[Listed entries]
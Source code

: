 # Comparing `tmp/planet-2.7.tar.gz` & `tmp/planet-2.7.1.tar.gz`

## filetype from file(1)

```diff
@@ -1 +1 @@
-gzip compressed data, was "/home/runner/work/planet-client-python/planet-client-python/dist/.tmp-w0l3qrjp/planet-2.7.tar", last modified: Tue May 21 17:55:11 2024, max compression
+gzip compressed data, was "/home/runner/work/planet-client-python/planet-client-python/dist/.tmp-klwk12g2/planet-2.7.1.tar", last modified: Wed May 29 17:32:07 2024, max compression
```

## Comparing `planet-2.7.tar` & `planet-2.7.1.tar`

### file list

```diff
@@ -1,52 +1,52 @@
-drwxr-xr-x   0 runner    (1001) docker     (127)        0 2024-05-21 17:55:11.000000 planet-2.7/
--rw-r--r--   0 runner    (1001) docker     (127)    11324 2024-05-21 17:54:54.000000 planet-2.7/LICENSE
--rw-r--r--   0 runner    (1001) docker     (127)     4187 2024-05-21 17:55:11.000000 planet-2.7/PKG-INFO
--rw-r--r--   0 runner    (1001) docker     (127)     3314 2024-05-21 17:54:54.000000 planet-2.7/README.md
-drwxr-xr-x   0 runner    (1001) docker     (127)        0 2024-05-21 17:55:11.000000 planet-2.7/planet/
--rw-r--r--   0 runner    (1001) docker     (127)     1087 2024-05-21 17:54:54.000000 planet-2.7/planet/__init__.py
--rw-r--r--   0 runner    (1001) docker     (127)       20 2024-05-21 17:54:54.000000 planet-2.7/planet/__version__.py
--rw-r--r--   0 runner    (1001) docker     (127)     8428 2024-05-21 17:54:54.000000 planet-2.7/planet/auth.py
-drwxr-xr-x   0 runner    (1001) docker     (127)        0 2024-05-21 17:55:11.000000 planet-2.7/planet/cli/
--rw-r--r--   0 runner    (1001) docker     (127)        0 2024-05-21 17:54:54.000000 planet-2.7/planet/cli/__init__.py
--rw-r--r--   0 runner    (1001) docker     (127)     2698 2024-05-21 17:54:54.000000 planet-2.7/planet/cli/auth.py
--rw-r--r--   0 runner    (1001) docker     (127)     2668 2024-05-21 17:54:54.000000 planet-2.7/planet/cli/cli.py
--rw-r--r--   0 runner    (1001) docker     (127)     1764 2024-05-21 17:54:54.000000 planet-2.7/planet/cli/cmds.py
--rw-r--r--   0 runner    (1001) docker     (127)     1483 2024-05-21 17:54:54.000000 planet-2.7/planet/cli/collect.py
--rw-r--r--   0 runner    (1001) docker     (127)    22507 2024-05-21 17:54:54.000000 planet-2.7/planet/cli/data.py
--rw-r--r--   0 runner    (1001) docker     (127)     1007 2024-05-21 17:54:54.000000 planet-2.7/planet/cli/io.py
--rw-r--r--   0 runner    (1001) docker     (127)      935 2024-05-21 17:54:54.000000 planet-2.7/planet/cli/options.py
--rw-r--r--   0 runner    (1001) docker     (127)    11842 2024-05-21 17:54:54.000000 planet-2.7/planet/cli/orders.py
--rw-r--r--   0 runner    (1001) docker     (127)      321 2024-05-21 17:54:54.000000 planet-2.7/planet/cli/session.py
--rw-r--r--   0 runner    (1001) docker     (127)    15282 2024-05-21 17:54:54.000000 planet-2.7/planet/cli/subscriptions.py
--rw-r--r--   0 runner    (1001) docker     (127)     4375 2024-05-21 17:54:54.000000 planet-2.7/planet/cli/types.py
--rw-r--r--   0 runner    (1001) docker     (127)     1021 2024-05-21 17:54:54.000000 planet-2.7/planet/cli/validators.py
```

[Work to be completed] Copy, from the data above, every line where the word "Comparing" appears.

[Task response]
: # Comparing `tmp/planet-2.7.tar.gz` & `tmp/planet-2.7.1.tar.gz`
## Comparing `planet-2.7.tar` & `planet-2.7.1.tar`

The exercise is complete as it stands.